Se ha sentado una mujer, se ofrece al sol. Lleva sombrero pero toma el sol. El sombrero la protege de otra luz: la luz que acecha en el interior de la casa, la luz que habla en las goteras de los grifos, en la madera ajada, en el algodón cansado de las sábanas. La mujer se sienta al sol, se coloca el sombrero y en ese colocarse quiebra el mundo. Un vaso de cristal estalla contra la piedra morosa del suelo. Las esquirlas del vaso, el líquido desbaratado, son un cosmos que se acaba de repente. Acabarse es siempre así. En la piedra candente los despojos brillan: el resplandor fugaz de los finales; el canto del cisne tiene el timbre de un vaso de cristal quebrado. Los ojos de la mujer, bajo el ala del sombrero, dudan. Los despojos son hipnóticos. Retirarlos. No. Pasar página o recrearse en el desmayo del vidrio y del licor, en el rumor que hierve con el milagro del sol.
La mujer, sin embargo, no está sola. La mujer son dos mujeres. Ella se acuerda de la otra, de la actriz que perdió el habla, la que con ella convive, la depositaria de su horror, de su secreto. La otra, la actriz que ya no habla, pero escribe. La mujer del sombrero no puede perdonar a la otra, sus cartas, su escritura; ella no escribe, sólo habla; ella quisiera ser actriz, que sus palabras fueran parte de un guión, pero su guión sólo es su vida, evidente y breve, como su propio cabello.
«Para vivir es preciso ser un animal o un dios», dijo Aristóteles.
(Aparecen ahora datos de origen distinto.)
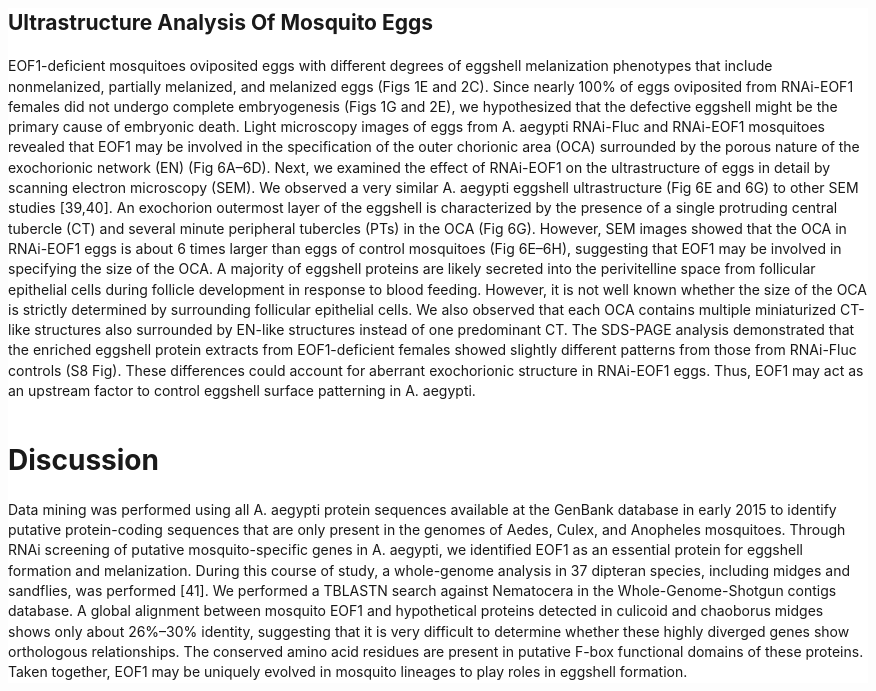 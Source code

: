 ## Ultrastructure Analysis Of Mosquito Eggs

EOF1-deficient mosquitoes oviposited eggs with different degrees of eggshell melanization phenotypes that include nonmelanized, partially melanized, and melanized eggs (Figs 1E and 2C). Since nearly 100% of eggs oviposited from RNAi-EOF1 females did not undergo complete embryogenesis (Figs 1G and 2E), we hypothesized that the defective eggshell might be the primary cause of embryonic death. Light microscopy images of eggs from A. aegypti RNAi-Fluc and RNAi-EOF1 mosquitoes revealed that EOF1 may be involved in the specification of the outer chorionic area (OCA) surrounded by the porous nature of the exochorionic network (EN) (Fig 6A–6D). Next, we examined the effect of RNAi-EOF1 on the ultrastructure of eggs in detail by scanning electron microscopy (SEM). We observed a very similar A. aegypti eggshell ultrastructure (Fig 6E and 6G) to other SEM studies [39,40]. An exochorion outermost layer of the eggshell is characterized by the presence of a single protruding central tubercle (CT) and several minute peripheral tubercles (PTs) in the OCA (Fig 6G). However, SEM images showed that the OCA in RNAi-EOF1 eggs is about 6 times larger than eggs of control mosquitoes (Fig 6E–6H), suggesting that EOF1 may be involved in specifying the size of the OCA. A majority of eggshell proteins are likely secreted into the perivitelline space from follicular epithelial cells during follicle development in response to blood feeding. However, it is not well known whether the size of the OCA is strictly determined by surrounding follicular epithelial cells. We also observed that each OCA contains multiple miniaturized CT-like structures also surrounded by EN-like structures instead of one predominant CT. The SDS-PAGE analysis demonstrated that the enriched eggshell protein extracts from EOF1-deficient females showed slightly different patterns from those from RNAi-Fluc controls (S8 Fig). These differences could account for aberrant exochorionic structure in RNAi-EOF1 eggs. Thus, EOF1 may act as an upstream factor to control eggshell surface patterning in A. aegypti.

# Discussion

Data mining was performed using all A. aegypti protein sequences available at the GenBank database in early 2015 to identify putative protein-coding sequences that are only present in the genomes of Aedes, Culex, and Anopheles mosquitoes. Through RNAi screening of putative mosquito-specific genes in A. aegypti, we identified EOF1 as an essential protein for eggshell formation and melanization. During this course of study, a whole-genome analysis in 37 dipteran species, including midges and sandflies, was performed [41]. We performed a TBLASTN search against Nematocera in the Whole-Genome-Shotgun contigs database. A global alignment between mosquito EOF1 and hypothetical proteins detected in culicoid and chaoborus midges shows only about 26%–30% identity, suggesting that it is very difficult to determine whether these highly diverged genes show orthologous relationships. The conserved amino acid residues are present in putative F-box functional domains of these proteins. Taken together, EOF1 may be uniquely evolved in mosquito lineages to play roles in eggshell formation.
Tal vez un monstruo, un animal que como un dios espera. Entonces la mujer del sombrero va por una escoba y un recogedor y regresa al lugar de la catástrofe y retira los restos ya sin voz. La piedra está mojada por el líquido; seguramente huele a cuanto fue. Un solo cristal grande dormita entre la hierba, ante la puerta de la casa. Ella con su sombrero, con su instinto animal, lo ve, pero se adentra en la hornacina, al acto de esperar, como espera una diosa de arcilla.
La actriz callada merodea afuera. Camina descalza y confiada, aquí, allá. El pie desnudo no sabe de mujeres, de silencios ni de esperas. La mujer, con su sombrero, aguarda. Su oído es su nariz, olisquea en la sombra la señal. El grito. La carne sangra, canta su canción de roja pleitesía, mientras el último fragmento del mundo agonizante se cobra su venganza escuálida. Se cruzan las miradas de las dos mujeres. Por un instante son la misma. El dolor. El sombrero, al fin, sobre la mesa.